## What is required
Leave out the pictures and transcribe every entry below exactly.

## Material for this exercise
═══

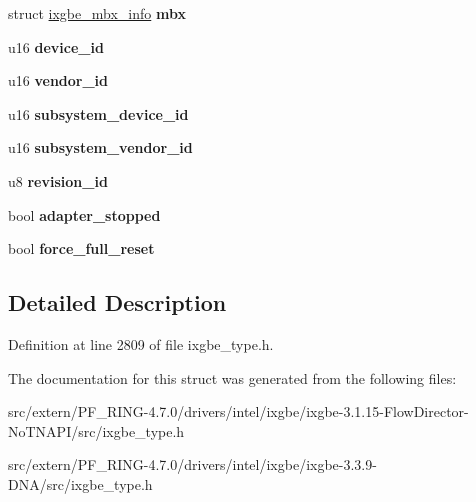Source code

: \begin{DoxyCompactItemize}
\item 
\hypertarget{structixgbe__hw_a7740bbb42ff9d1a8c475e06df1fcc20e}{
struct \hyperlink{structixgbe__mbx__info}{ixgbe\_\-mbx\_\-info} {\bfseries mbx}}
\label{structixgbe__hw_a7740bbb42ff9d1a8c475e06df1fcc20e}

\item 
\hypertarget{structixgbe__hw_a76379c023349a36f77cb5348559288ab}{
u16 {\bfseries device\_\-id}}
\label{structixgbe__hw_a76379c023349a36f77cb5348559288ab}

\item 
\hypertarget{structixgbe__hw_a459951a2dc0f350f2a6535ba05cf7af9}{
u16 {\bfseries vendor\_\-id}}
\label{structixgbe__hw_a459951a2dc0f350f2a6535ba05cf7af9}

\item 
\hypertarget{structixgbe__hw_ac60182e71b6f7e6c28853beef9701946}{
u16 {\bfseries subsystem\_\-device\_\-id}}
\label{structixgbe__hw_ac60182e71b6f7e6c28853beef9701946}

\item 
\hypertarget{structixgbe__hw_a5e80e92775fc4894540895e8a8942497}{
u16 {\bfseries subsystem\_\-vendor\_\-id}}
\label{structixgbe__hw_a5e80e92775fc4894540895e8a8942497}

\item 
\hypertarget{structixgbe__hw_a477db966618211594078fb00757bb69c}{
u8 {\bfseries revision\_\-id}}
\label{structixgbe__hw_a477db966618211594078fb00757bb69c}

\item 
\hypertarget{structixgbe__hw_a2182a35a3d4d23339ad65dfae72ffe8a}{
bool {\bfseries adapter\_\-stopped}}
\label{structixgbe__hw_a2182a35a3d4d23339ad65dfae72ffe8a}

\item 
\hypertarget{structixgbe__hw_af8dfb9a67db2807bf0f614ba9e714eb5}{
bool {\bfseries force\_\-full\_\-reset}}
\label{structixgbe__hw_af8dfb9a67db2807bf0f614ba9e714eb5}

\end{DoxyCompactItemize}


\subsection{Detailed Description}


Definition at line 2809 of file ixgbe\_\-type.h.



The documentation for this struct was generated from the following files:\begin{DoxyCompactItemize}
\item 
src/extern/PF\_\-RING-\/4.7.0/drivers/intel/ixgbe/ixgbe-\/3.1.15-\/FlowDirector-\/NoTNAPI/src/ixgbe\_\-type.h\item 
src/extern/PF\_\-RING-\/4.7.0/drivers/intel/ixgbe/ixgbe-\/3.3.9-\/DNA/src/ixgbe\_\-type.h\end{DoxyCompactItemize}
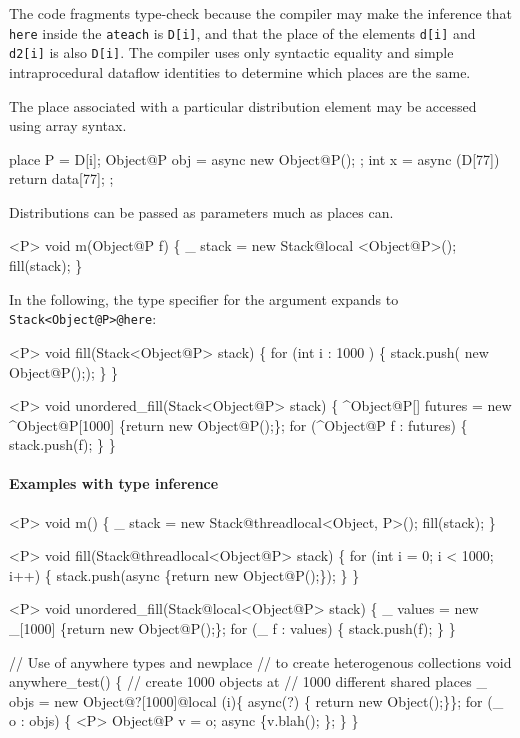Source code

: The code fragments type-check because the compiler may make the
inference that {\tt here} inside the {\tt ateach} is {\tt D[i]}, and
that the place of the elements {\tt d[i]} and {\tt d2[i]} is also 
{\tt D[i]}. The \Xten{} compiler uses only syntactic equality and simple
intraprocedural dataflow identities to determine which places are the
same.  

The place associated with a particular distribution element may be
accessed using array syntax.
\begin{x10}
  place P = D[i];
  Object@P obj = async { new Object@P(); };
  int x = async (D[77]) { return data[77]; };
\end{x10}
Distributions can be passed as parameters much as places can.

\begin{x10}
 <P> void m(Object@P f) \{
    \_ stack = new Stack@local <Object@P>();
    fill(stack);
 \}
\end{x10}

In the following, the type specifier for the argument expands to
{\tt Stack<Object@P>@here}:

\begin{x10}
 <P> void fill(Stack<Object@P> stack) \{
    for (int i : 1000 ) \{
        stack.push( new Object@P(););
    \}
 \}

 <P> void unordered\_fill(Stack<Object@P> stack) \{
    ^Object@P[] futures = new ^Object@P[1000] 
          \{return new Object@P();\}; 
    for (^Object@P f : futures) \{
        stack.push(f);
    \}
 \}
\end{x10}

\paragraph{Examples with type inference}
\begin{x10}
 <P> void m() \{
    \_ stack = new Stack@threadlocal<Object, P>();
    fill(stack);
\}

 <P> void fill(Stack@threadlocal<Object@P> stack) \{
    for (int i = 0; i < 1000; i++) \{
        stack.push(async \{return new Object@P();\});
    \}
\}

<P> void unordered\_fill(Stack@local<Object@P> stack) \{
    \_ values = new \_[1000] \{return new Object@P();\};
    for (\_ f : values) \{
        stack.push(f);
    \}
\}

 // Use of anywhere types and newplace 
 // to create heterogenous collections
 void anywhere\_test() \{
    // create 1000 objects at 
    // 1000 different shared places
   \_ objs = new Object@?[1000]@local 
          (i)\{ async(?) \{ return new Object();\}\};
    for (\_ o : objs) \{
        <P> Object@P v = o;
        async \{v.blah(); \};
    \}
 \}
\end{x10}

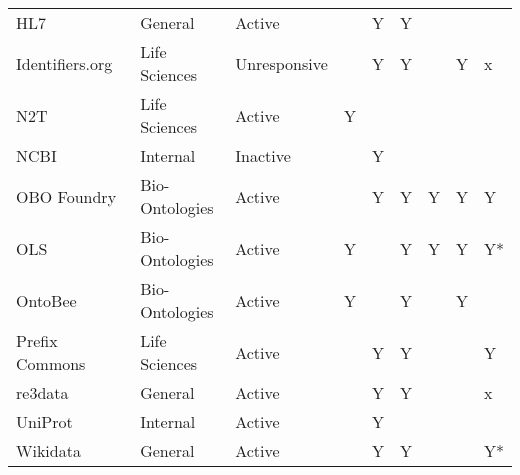 \begin{table}
\begin{tabular}{lllllllll}
                  HL7~\cite{Bender2013} &         General &       Active &                           &                      Y &                              Y &                        &                      &                        \\
        Identifiers.org~\cite{Juty2012} &   Life Sciences & Unresponsive &                           &                      Y &                              Y &                        &                    Y &                      x \\
             N2T~\cite{Wimalaratne2018} &   Life Sciences &       Active &                         Y &                        &                                &                        &                      &                        \\
                  NCBI~\cite{Clark2016} &        Internal &     Inactive &                           &                      Y &                                &                        &                      &                        \\
         OBO Foundry~\cite{Jackson2021} &  Bio-Ontologies &       Active &                           &                      Y &                              Y &                      Y &                    Y &                      Y \\
                   OLS~\cite{Cote2006a} &  Bio-Ontologies &       Active &                         Y &                        &                              Y &                      Y &                    Y &                     Y* \\
                 OntoBee~\cite{Ong2017} &  Bio-Ontologies &       Active &                         Y &                        &                              Y &                        &                    Y &                        \\
    Prefix Commons~\cite{prefixcommons} &   Life Sciences &       Active &                           &                      Y &                              Y &                        &                      &                      Y \\
              re3data~\cite{Pampel2013} &         General &       Active &                           &                      Y &                              Y &                        &                      &                      x \\
             UniProt~\cite{Bateman2021} &        Internal &       Active &                           &                      Y &                                &                        &                      &                        \\
        Wikidata~\cite{Waagmeester2020} &         General &       Active &                           &                      Y &                              Y &                        &                      &                     Y* \\
\bottomrule
\end{tabular}
\end{table}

═══

## Response to this exercise
Source code

: \begin{DoxyCompactItemize}
\item 
\hypertarget{structixgbe__hw_a7740bbb42ff9d1a8c475e06df1fcc20e}{
struct \hyperlink{structixgbe__mbx__info}{ixgbe\_\-mbx\_\-info} {\bfseries mbx}}
\label{structixgbe__hw_a7740bbb42ff9d1a8c475e06df1fcc20e}

\item 
\hypertarget{structixgbe__hw_a76379c023349a36f77cb5348559288ab}{
u16 {\bfseries device\_\-id}}
\label{structixgbe__hw_a76379c023349a36f77cb5348559288ab}

\item 
\hypertarget{structixgbe__hw_a459951a2dc0f350f2a6535ba05cf7af9}{
u16 {\bfseries vendor\_\-id}}
\label{structixgbe__hw_a459951a2dc0f350f2a6535ba05cf7af9}

\item 
\hypertarget{structixgbe__hw_ac60182e71b6f7e6c28853beef9701946}{
u16 {\bfseries subsystem\_\-device\_\-id}}
\label{structixgbe__hw_ac60182e71b6f7e6c28853beef9701946}

\item 
\hypertarget{structixgbe__hw_a5e80e92775fc4894540895e8a8942497}{
u16 {\bfseries subsystem\_\-vendor\_\-id}}
\label{structixgbe__hw_a5e80e92775fc4894540895e8a8942497}

\item 
\hypertarget{structixgbe__hw_a477db966618211594078fb00757bb69c}{
u8 {\bfseries revision\_\-id}}
\label{structixgbe__hw_a477db966618211594078fb00757bb69c}

\item 
\hypertarget{structixgbe__hw_a2182a35a3d4d23339ad65dfae72ffe8a}{
bool {\bfseries adapter\_\-stopped}}
\label{structixgbe__hw_a2182a35a3d4d23339ad65dfae72ffe8a}

\item 
\hypertarget{structixgbe__hw_af8dfb9a67db2807bf0f614ba9e714eb5}{
bool {\bfseries force\_\-full\_\-reset}}
\label{structixgbe__hw_af8dfb9a67db2807bf0f614ba9e714eb5}

\end{DoxyCompactItemize}


\subsection{Detailed Description}


Definition at line 2809 of file ixgbe\_\-type.h.



The documentation for this struct was generated from the following files:\begin{DoxyCompactItemize}
\item 
src/extern/PF\_\-RING-\/4.7.0/drivers/intel/ixgbe/ixgbe-\/3.1.15-\/FlowDirector-\/NoTNAPI/src/ixgbe\_\-type.h\item 
src/extern/PF\_\-RING-\/4.7.0/drivers/intel/ixgbe/ixgbe-\/3.3.9-\/DNA/src/ixgbe\_\-type.h\end{DoxyCompactItemize}
Source code

: The code fragments type-check because the compiler may make the
inference that {\tt here} inside the {\tt ateach} is {\tt D[i]}, and
that the place of the elements {\tt d[i]} and {\tt d2[i]} is also 
{\tt D[i]}. The \Xten{} compiler uses only syntactic equality and simple
intraprocedural dataflow identities to determine which places are the
same.  

The place associated with a particular distribution element may be
accessed using array syntax.
\begin{x10}
  place P = D[i];
  Object@P obj = async { new Object@P(); };
  int x = async (D[77]) { return data[77]; };
\end{x10}
Distributions can be passed as parameters much as places can.

\begin{x10}
 <P> void m(Object@P f) \{
    \_ stack = new Stack@local <Object@P>();
    fill(stack);
 \}
\end{x10}

In the following, the type specifier for the argument expands to
{\tt Stack<Object@P>@here}:

\begin{x10}
 <P> void fill(Stack<Object@P> stack) \{
    for (int i : 1000 ) \{
        stack.push( new Object@P(););
    \}
 \}

 <P> void unordered\_fill(Stack<Object@P> stack) \{
    ^Object@P[] futures = new ^Object@P[1000] 
          \{return new Object@P();\}; 
    for (^Object@P f : futures) \{
        stack.push(f);
    \}
 \}
\end{x10}

\paragraph{Examples with type inference}
\begin{x10}
 <P> void m() \{
    \_ stack = new Stack@threadlocal<Object, P>();
    fill(stack);
\}

 <P> void fill(Stack@threadlocal<Object@P> stack) \{
    for (int i = 0; i < 1000; i++) \{
        stack.push(async \{return new Object@P();\});
    \}
\}

<P> void unordered\_fill(Stack@local<Object@P> stack) \{
    \_ values = new \_[1000] \{return new Object@P();\};
    for (\_ f : values) \{
        stack.push(f);
    \}
\}

 // Use of anywhere types and newplace 
 // to create heterogenous collections
 void anywhere\_test() \{
    // create 1000 objects at 
    // 1000 different shared places
   \_ objs = new Object@?[1000]@local 
          (i)\{ async(?) \{ return new Object();\}\};
    for (\_ o : objs) \{
        <P> Object@P v = o;
        async \{v.blah(); \};
    \}
 \}
\end{x10}

 \begin{table}
\begin{tabular}{lllllllll}
                  HL7~\cite{Bender2013} &         General &       Active &                           &                      Y &                              Y &                        &                      &                        \\
        Identifiers.org~\cite{Juty2012} &   Life Sciences & Unresponsive &                           &                      Y &                              Y &                        &                    Y &                      x \\
             N2T~\cite{Wimalaratne2018} &   Life Sciences &       Active &                         Y &                        &                                &                        &                      &                        \\
                  NCBI~\cite{Clark2016} &        Internal &     Inactive &                           &                      Y &                                &                        &                      &                        \\
         OBO Foundry~\cite{Jackson2021} &  Bio-Ontologies &       Active &                           &                      Y &                              Y &                      Y &                    Y &                      Y \\
                   OLS~\cite{Cote2006a} &  Bio-Ontologies &       Active &                         Y &                        &                              Y &                      Y &                    Y &                     Y* \\
                 OntoBee~\cite{Ong2017} &  Bio-Ontologies &       Active &                         Y &                        &                              Y &                        &                    Y &                        \\
    Prefix Commons~\cite{prefixcommons} &   Life Sciences &       Active &                           &                      Y &                              Y &                        &                      &                      Y \\
              re3data~\cite{Pampel2013} &         General &       Active &                           &                      Y &                              Y &                        &                      &                      x \\
             UniProt~\cite{Bateman2021} &        Internal &       Active &                           &                      Y &                                &                        &                      &                        \\
        Wikidata~\cite{Waagmeester2020} &         General &       Active &                           &                      Y &                              Y &                        &                      &                     Y* \\
\bottomrule
\end{tabular}
\end{table}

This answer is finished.